Tutorial: Working with Shapefiles and NetCDF in Python¶
This tutorial introduces key geospatial analysis workflows using Python:
- Reading shapefiles and converting to
shapelygeometries - Testing if coordinates fall inside polygons
- Visualising spatial data and geographic boundaries
- Reading and analysing gridded NetCDF rainfall datasets
- Creating spatial masks and integrating values over regions
We’ll focus on the Murray-Darling Basin (MDB) as a case study.
Import Required Libraries¶
We begin by importing essential Python libraries:
numpyfor numerical operationsnetCDF4for handling NetCDF filesmatplotlib.pyplotfor plottingpyshp(viashapefile.Reader) for shapefilesshapely.geometryto convert and operate on vector shapes
import numpy as np
import netCDF4 as nc
import matplotlib.pyplot as plt
from shapefile import Reader
from shapely.geometry import Point, shape
Load and Convert Shapefiles to Geometry¶
For this tutorial, we will use the MDB boundaries shapefile. Download the shapefiles from here and unzip it in the current directory. Use Reader() to load two shapefiles for the MDB: one for the north and one for the south.
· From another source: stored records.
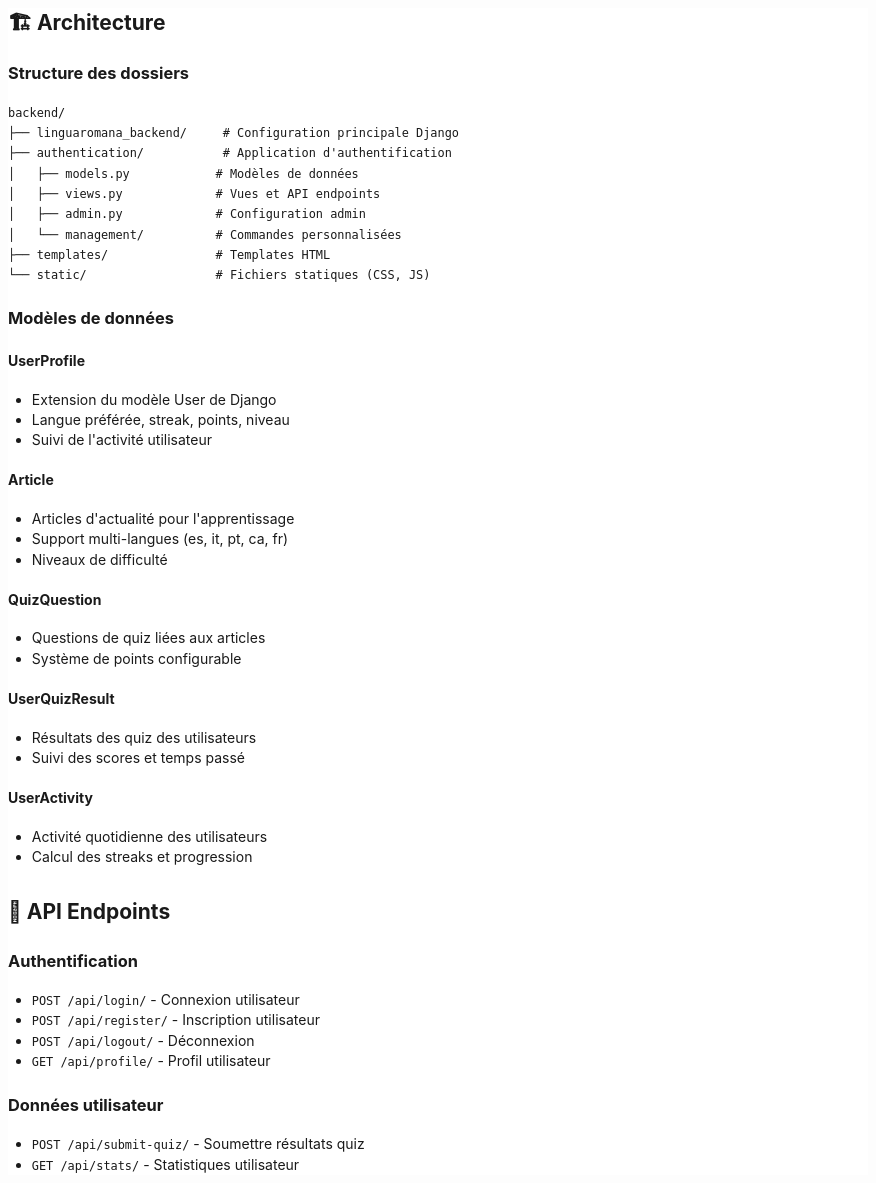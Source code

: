 ## 🏗️ Architecture

### Structure des dossiers
```
backend/
├── linguaromana_backend/     # Configuration principale Django
├── authentication/           # Application d'authentification
│   ├── models.py            # Modèles de données
│   ├── views.py             # Vues et API endpoints
│   ├── admin.py             # Configuration admin
│   └── management/          # Commandes personnalisées
├── templates/               # Templates HTML
└── static/                  # Fichiers statiques (CSS, JS)
```

### Modèles de données

#### UserProfile
- Extension du modèle User de Django
- Langue préférée, streak, points, niveau
- Suivi de l'activité utilisateur

#### Article
- Articles d'actualité pour l'apprentissage
- Support multi-langues (es, it, pt, ca, fr)
- Niveaux de difficulté

#### QuizQuestion
- Questions de quiz liées aux articles
- Système de points configurable

#### UserQuizResult
- Résultats des quiz des utilisateurs
- Suivi des scores et temps passé

#### UserActivity
- Activité quotidienne des utilisateurs
- Calcul des streaks et progression

## 🔌 API Endpoints

### Authentification
- `POST /api/login/` - Connexion utilisateur
- `POST /api/register/` - Inscription utilisateur
- `POST /api/logout/` - Déconnexion
- `GET /api/profile/` - Profil utilisateur

### Données utilisateur
- `POST /api/submit-quiz/` - Soumettre résultats quiz
- `GET /api/stats/` - Statistiques utilisateur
Convert each to a shapely geometry object so we can do spatial queries.
This enables operations like containment tests (Point.within(polygon), i.e., if a point is inside a polygon).
# Load the north and south MDB shapefiles and convert each to a shapely shape
NMDB = Reader("MDB_boundaries/MDB_north_boundary.shp")
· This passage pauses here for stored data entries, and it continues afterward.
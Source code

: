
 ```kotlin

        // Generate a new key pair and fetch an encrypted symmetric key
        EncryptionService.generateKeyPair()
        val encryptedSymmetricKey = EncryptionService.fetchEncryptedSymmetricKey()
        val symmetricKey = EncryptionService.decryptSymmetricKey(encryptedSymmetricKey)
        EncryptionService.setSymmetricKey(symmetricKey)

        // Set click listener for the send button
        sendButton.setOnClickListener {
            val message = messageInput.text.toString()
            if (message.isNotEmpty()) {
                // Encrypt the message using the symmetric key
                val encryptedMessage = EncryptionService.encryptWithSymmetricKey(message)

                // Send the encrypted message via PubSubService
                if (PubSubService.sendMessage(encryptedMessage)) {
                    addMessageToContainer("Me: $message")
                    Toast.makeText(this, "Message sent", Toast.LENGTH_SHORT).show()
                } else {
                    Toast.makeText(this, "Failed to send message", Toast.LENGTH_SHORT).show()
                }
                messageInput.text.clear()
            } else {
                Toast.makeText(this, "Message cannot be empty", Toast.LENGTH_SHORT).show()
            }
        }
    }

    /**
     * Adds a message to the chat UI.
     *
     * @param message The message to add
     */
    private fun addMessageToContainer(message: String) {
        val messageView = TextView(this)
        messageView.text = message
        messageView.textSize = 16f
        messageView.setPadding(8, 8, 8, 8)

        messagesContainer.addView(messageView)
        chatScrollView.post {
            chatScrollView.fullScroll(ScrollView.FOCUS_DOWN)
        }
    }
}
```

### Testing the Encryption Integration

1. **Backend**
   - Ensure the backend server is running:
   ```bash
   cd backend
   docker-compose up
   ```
SMDB = Reader("MDB_boundaries/MDB_south_boundary.shp")
# Convert each to a shapely shape
NMDB_shape = shape(NMDB.shape())
SMDB_shape = shape(SMDB.shape())
Check if a Point Lies Within the Basin¶
Check if the point (151°E, 29°S) lies in either basin.
Point().within(polygon) returns True if the point lies inside the shape.
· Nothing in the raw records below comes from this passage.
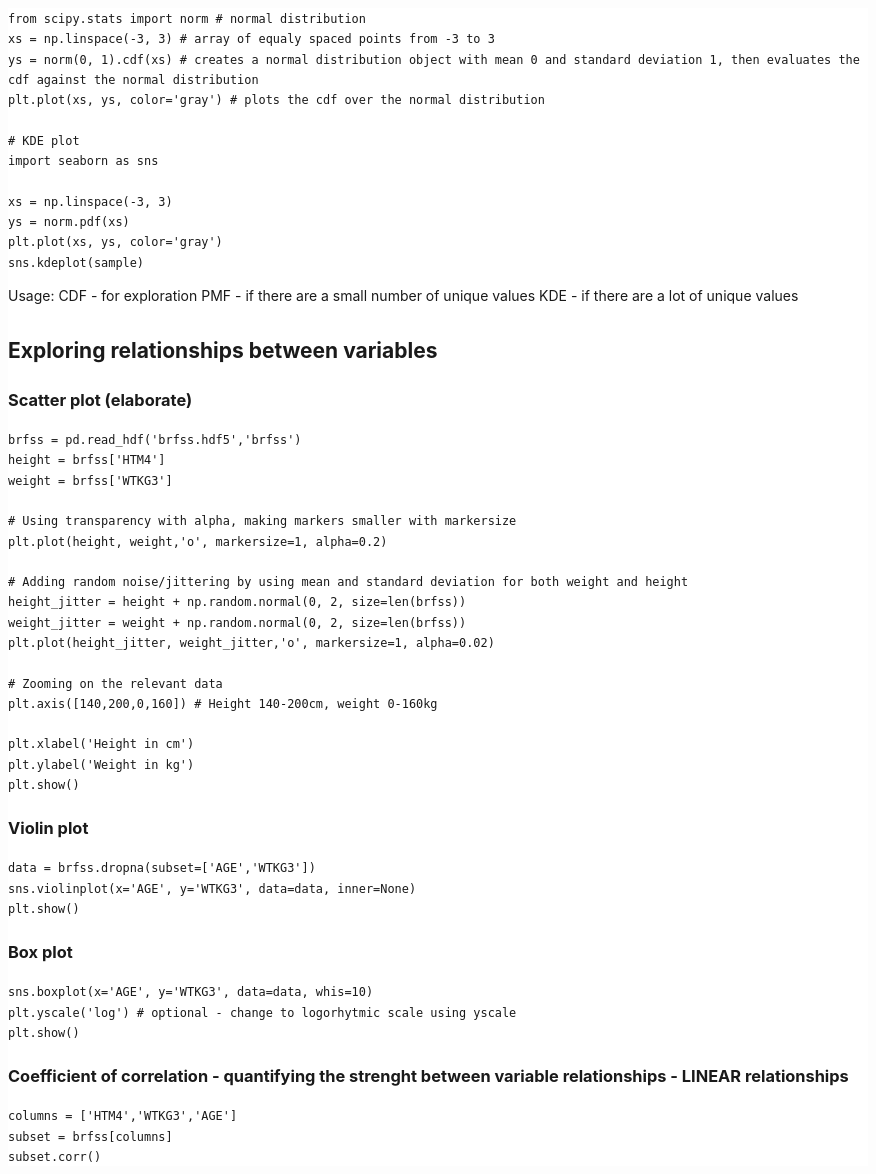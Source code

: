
 ```
from scipy.stats import norm # normal distribution
xs = np.linspace(-3, 3) # array of equaly spaced points from -3 to 3
ys = norm(0, 1).cdf(xs) # creates a normal distribution object with mean 0 and standard deviation 1, then evaluates the cdf against the normal distribution
plt.plot(xs, ys, color='gray') # plots the cdf over the normal distribution

# KDE plot
import seaborn as sns

xs = np.linspace(-3, 3)
ys = norm.pdf(xs)
plt.plot(xs, ys, color='gray')
sns.kdeplot(sample)
```
Usage:
CDF - for exploration
PMF - if there are a small number of unique values
KDE - if there are a lot of unique values

## Exploring relationships between variables
### Scatter plot (elaborate)
```
brfss = pd.read_hdf('brfss.hdf5','brfss')
height = brfss['HTM4']
weight = brfss['WTKG3']

# Using transparency with alpha, making markers smaller with markersize
plt.plot(height, weight,'o', markersize=1, alpha=0.2) 

# Adding random noise/jittering by using mean and standard deviation for both weight and height
height_jitter = height + np.random.normal(0, 2, size=len(brfss))
weight_jitter = weight + np.random.normal(0, 2, size=len(brfss))
plt.plot(height_jitter, weight_jitter,'o', markersize=1, alpha=0.02) 

# Zooming on the relevant data
plt.axis([140,200,0,160]) # Height 140-200cm, weight 0-160kg

plt.xlabel('Height in cm')
plt.ylabel('Weight in kg')
plt.show()
```
### Violin plot
```
data = brfss.dropna(subset=['AGE','WTKG3'])
sns.violinplot(x='AGE', y='WTKG3', data=data, inner=None)
plt.show()
```
### Box plot
```
sns.boxplot(x='AGE', y='WTKG3', data=data, whis=10)
plt.yscale('log') # optional - change to logorhytmic scale using yscale
plt.show()
```
### Coefficient of correlation - quantifying the strenght between variable relationships - LINEAR relationships
```
columns = ['HTM4','WTKG3','AGE']
subset = brfss[columns]
subset.corr()
```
print(Point([151, -29]).within(NMDB_shape))
print(Point([151, -29]).within(SMDB_shape))
True False
Plot Basin Boundaries and Test Coordinate¶
Extract the coordinate arrays from the shapefiles and plot them. Overlay the test point to confirm visually.
# Extract the coordinate arrays from the shapefiles and plot them.
NMDB_coords = np.array(NMDB.shape().points)
SMDB_coords = np.array(SMDB.shape().points)
# Plot the north and south boundaries
plt.figure(figsize=(5, 5))
plt.plot(SMDB_coords[:, 0], SMDB_coords[:, 1])
plt.plot(NMDB_coords[:, 0], NMDB_coords[:, 1])
plt.scatter(151, -29, c='red')
plt.title("North and South MDB Boundaries with Test Point")
plt.show()
Load and Explore Rainfall Data¶
Download the rain_day_2025.nc, which is the amount of rain on 27th of July 2025 as downloaded from BoM, from here. This file is in NetCDF format, which is a common format for gridded data. If you want to learn more about NetCDF, you can read the NetCDF Quick Start Guide.
Open the rain_day_2025.nc NetCDF file and extract:
- Rainfall values
- Latitude/longitude grids
- Time axis (convert to years)
NetCDF is ideal for gridded data like daily rainfall.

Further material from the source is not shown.